Mesmo com inúmeras fontes de informação, nada se mostrava suficiente para acabar com o moralismo, com o patriarcalismo, com o machismo e com tantos mais achismos que nos perseguiam. Refletia, agora com um novo lar, sobre essas questões. Definira o moralismo como o comportamento alinhado a um padrão heteronormativo, de aparências, em que ser "comportado" era o valor máximo - ainda que não se soubesse exatamente o que significasse "comportar-se bem". Filosofou que seria essa a crise existente entre o ser e o parecer. Porque, pensava ele, parecer e não ser era algo falso, uma mentira, um reflexo que não correspondia à sua real imagem. Como, então, depois de séculos, milênios de desenvolvimento humano, as pessoas ainda conseguiam viver como se devessem prestar contas de sua vida aos outros? Por que a minha intimidade ainda deveria merecer atenção alheia? Quem sabe os milênios ainda não tenham feito muito na vida das sociedades... Não o muito necessário para viver a intimidade com naturalidade. Ser parte da natureza sem poder viver naturalmente, contraditoriamente...

Viver sobre mentiras tinha se tornado sua especialidade ao longo dos anos e, mesmo sabendo que havia uma chance de sua base desmoronar, seguia lutando um dia por vez. Uma forma de não enlouquecer ao tentar se esconder. Durante muito tempo conseguiu. A única memória totalmente feliz que tinha de si resumia-se a um momento: o banho. Ao entrar no banheiro, despir-se e tomar banho, via-se nu, em todos os sentidos possíveis para alguém que se escondia. Não se camuflava de si, ainda mais sob a água, num momento tão íntimo, em que se tocava, se via, se sentia. Tomar banho convertera-se, com o tempo, na hora mais prazerosa de sua vida, menos pelo fato de se lavar do que pela experiência de se ver sem mentiras, embora sentir a água deslizando por seu corpo lhe garantisse um pouco de dignidade ao se lavar e se livrar da aparência que deveria encarnar. A nudez se mostrava reveladora, por mais óbvio que pensar isso fosse, e lhe era libertador em um sentido maior do que para as outras pessoas. 

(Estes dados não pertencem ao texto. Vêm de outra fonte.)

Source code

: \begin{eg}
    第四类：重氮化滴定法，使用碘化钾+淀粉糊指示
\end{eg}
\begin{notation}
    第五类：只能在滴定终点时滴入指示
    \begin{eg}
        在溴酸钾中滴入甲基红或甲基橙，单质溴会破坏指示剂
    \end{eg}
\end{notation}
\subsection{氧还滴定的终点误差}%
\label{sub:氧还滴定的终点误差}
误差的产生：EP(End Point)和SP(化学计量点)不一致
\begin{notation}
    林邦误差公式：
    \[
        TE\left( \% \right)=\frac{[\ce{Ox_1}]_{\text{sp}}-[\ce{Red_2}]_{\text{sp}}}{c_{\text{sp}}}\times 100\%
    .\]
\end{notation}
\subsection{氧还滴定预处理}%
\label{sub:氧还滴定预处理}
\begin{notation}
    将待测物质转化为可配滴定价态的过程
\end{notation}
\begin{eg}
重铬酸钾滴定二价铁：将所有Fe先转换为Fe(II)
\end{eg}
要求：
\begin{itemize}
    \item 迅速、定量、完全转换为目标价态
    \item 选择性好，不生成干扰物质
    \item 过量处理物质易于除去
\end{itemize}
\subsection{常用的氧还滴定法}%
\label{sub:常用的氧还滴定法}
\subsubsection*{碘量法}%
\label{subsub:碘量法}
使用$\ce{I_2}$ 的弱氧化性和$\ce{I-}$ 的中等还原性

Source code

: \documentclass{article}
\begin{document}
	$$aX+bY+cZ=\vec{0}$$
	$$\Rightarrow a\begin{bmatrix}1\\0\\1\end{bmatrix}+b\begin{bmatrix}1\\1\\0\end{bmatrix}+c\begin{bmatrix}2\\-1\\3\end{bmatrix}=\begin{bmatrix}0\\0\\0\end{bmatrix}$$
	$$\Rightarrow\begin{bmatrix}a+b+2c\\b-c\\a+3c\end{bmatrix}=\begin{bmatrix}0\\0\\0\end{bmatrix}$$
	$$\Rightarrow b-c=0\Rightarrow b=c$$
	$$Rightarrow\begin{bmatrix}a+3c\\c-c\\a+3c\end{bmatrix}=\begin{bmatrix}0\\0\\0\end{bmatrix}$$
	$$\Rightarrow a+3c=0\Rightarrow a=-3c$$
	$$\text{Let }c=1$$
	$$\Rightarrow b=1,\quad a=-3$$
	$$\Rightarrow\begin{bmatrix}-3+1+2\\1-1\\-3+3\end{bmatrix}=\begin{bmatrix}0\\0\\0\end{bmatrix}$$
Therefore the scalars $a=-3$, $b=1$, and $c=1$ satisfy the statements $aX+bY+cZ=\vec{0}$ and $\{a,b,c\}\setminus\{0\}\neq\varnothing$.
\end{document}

O ponto em que se encontrava não era o de partida, porque já dera início na jornada só, nem o de chegada, porque ainda não terminara a vida. Encontrava-se no percurso das concretizações, nas ideias que seriam sua realidade a partir daquela nova direção. Caminhava numa solidão que, embora parecesse triste, era a possível naquele inverno, mas era também a necessária para vencer o sofrimento da exclusão do amor - aquele que se convertera em desprezo por quem sempre dava a proteção - pela sua família. Tornara-se ex-familiar, sem o direito de pai nem mãe, mas ainda restava algum amor próprio suficiente para não se converter num ex-ser humano; afinal, os selvagens que o criaram agora o abandonaram, com o discurso torto de que se tornara uma criatura diferente. A mudança, pensava, inexorável e universal, era comum a todos: fisicamente, ao envelhecermos; intelectualmente, ao vivenciarmos o dia a dia. Concluíra que realmente era uma pessoa diferente, porque aprendia a todo tempo com o viver no sofrimento da diferença, enquanto seus ex-familiares eram eles mesmos a estátua da moral, da hipocrisia e do alijamento do ser humano daquilo que significava de fato "ser humano"...

Outra questão que parafusava sua cabeça era o segredo. Guardara tanto tempo sua intimidade, como se sua revelação desmoronasse o mundo todo para dentro de um grande buraco. Não exatamente, mas, literalmente, seu mundo caíra. O ser e o parecer de novo. O segredo de sua vida transformara-se em chumbo. Para sobreviver acreditava, até então, que deveria parecer e não ser. Blindar sua imagem  verdadeira com uma outra falsa - escondendo-se sob essa aparência para não mostrar quem atuava debaixo da máscara do personagem que encenava - tinha sido uma alternativa que o permitira sobreviver por muito tempo. No entanto, assim como a falsidade, o jogo que se apresentava com o simulacro do segredo não lhe agradava. Depois do desmoronamento do mundo, chegara a hora de descaracterizar essas máscaras sociais e viver segundo sua natureza. A implosão recente de sua base familiar - se bem que uma estrutura fraca como aquela não implodiria, apenas teria revelado seu real estado - significava um renascimento, uma fuga do mundo medieval.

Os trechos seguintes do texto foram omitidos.